RELATED: Committee on Expressive Activity Issues Final Report
Elected Shared Governance Bodies React
VP Lombardi’s announcement of the Student Code of Conduct overhaul was discussed at the August 26th UA meeting. UA members question how the composition of the committee was determined. The disproportionate number of administrators who were named voting members of the committee (6 out of 11) concerns UA members. Additionally, some UA members believe that each elected shared governance body should select its own members rather than having them picked by Day Hall. Many believe that a formal UA representative should be included. Others thought that because Dean Love is the direct supervisor of the OSCCS, it is a conflict of interest for her to chair the committee in charge of reviewing how well the OSCCS has performed.

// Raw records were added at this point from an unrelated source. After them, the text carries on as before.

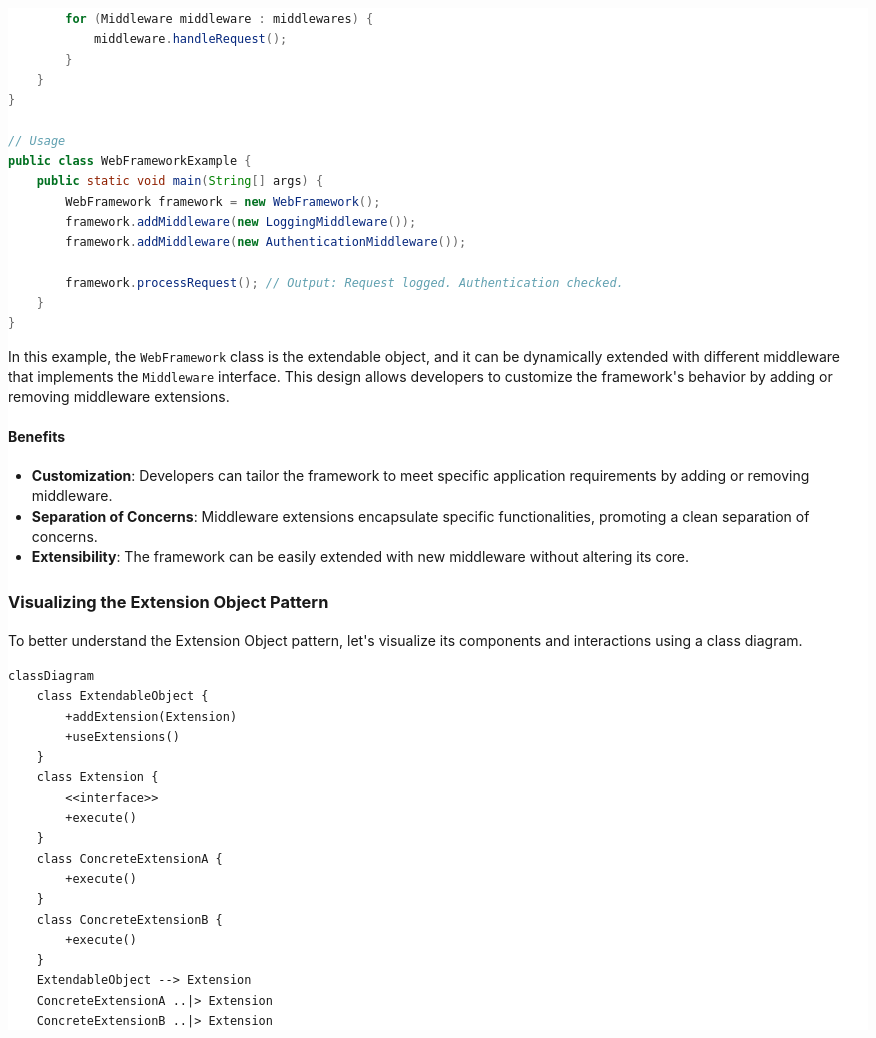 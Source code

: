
 ```java
        for (Middleware middleware : middlewares) {
            middleware.handleRequest();
        }
    }
}

// Usage
public class WebFrameworkExample {
    public static void main(String[] args) {
        WebFramework framework = new WebFramework();
        framework.addMiddleware(new LoggingMiddleware());
        framework.addMiddleware(new AuthenticationMiddleware());

        framework.processRequest(); // Output: Request logged. Authentication checked.
    }
}
```

In this example, the `WebFramework` class is the extendable object, and it can be dynamically extended with different middleware that implements the `Middleware` interface. This design allows developers to customize the framework's behavior by adding or removing middleware extensions.

#### Benefits

- **Customization**: Developers can tailor the framework to meet specific application requirements by adding or removing middleware.
- **Separation of Concerns**: Middleware extensions encapsulate specific functionalities, promoting a clean separation of concerns.
- **Extensibility**: The framework can be easily extended with new middleware without altering its core.

### Visualizing the Extension Object Pattern

To better understand the Extension Object pattern, let's visualize its components and interactions using a class diagram.

```mermaid
classDiagram
    class ExtendableObject {
        +addExtension(Extension)
        +useExtensions()
    }
    class Extension {
        <<interface>>
        +execute()
    }
    class ConcreteExtensionA {
        +execute()
    }
    class ConcreteExtensionB {
        +execute()
    }
    ExtendableObject --> Extension
    ConcreteExtensionA ..|> Extension
    ConcreteExtensionB ..|> Extension
```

Others read the above quote about amendments as requiring “the elected assemblies” to include the UA, and that any amendments must be affirmatively adopted by them, subject to a veto by the President. In other words, proposed changes generated by any review must be acceptable to the SA and GPSA and perhaps also the Faculty Senate and the UA.
At the same time, a group of Faculty Senators petitioned to have this issue added to the Faculty Senate meeting scheduled for September 10. On Sept 2, a draft resolution was posted on the Faculty Senate website, co-sponsored by 28 faculty members. The draft calls for a new committee to review the Code, composed of three “freely-elected” members from each of the shared governance bodies.
The resolution was presented for five minutes at the end of the Sept. 10 Faculty Senate meeting. Prof. Richard Bensel emphasized [at time stamp 1:17:38] the troubling interim suspensions that were imposed on graduate students for engaging in political demonstrations. Suspensions pending a hearing are authorized if necessary to “support and protect the safety and health of the Individual Complainant, the Respondent, the University’s educational environment, and the University community,” but are being misapplied over long periods of time without due process.
The conduct website asserts that the “conduct process focuses on principles of reflection and learning,“ but Bensel contends that the interim suspensions are punitive instead. “They instill fear, hypocrisy, and cynicism,” said Bensel.
The SA considered Resolution 10 at its September 18 meeting, which also challenged the composition of Dean Love’s committee. The resolution called for the conduct system and the OSCCS to be independent of the central administration. The SA will continue discussing the topic at its meeting next Thursday.
The CGSU-UE has yet to comment on Lombardi’s announcement.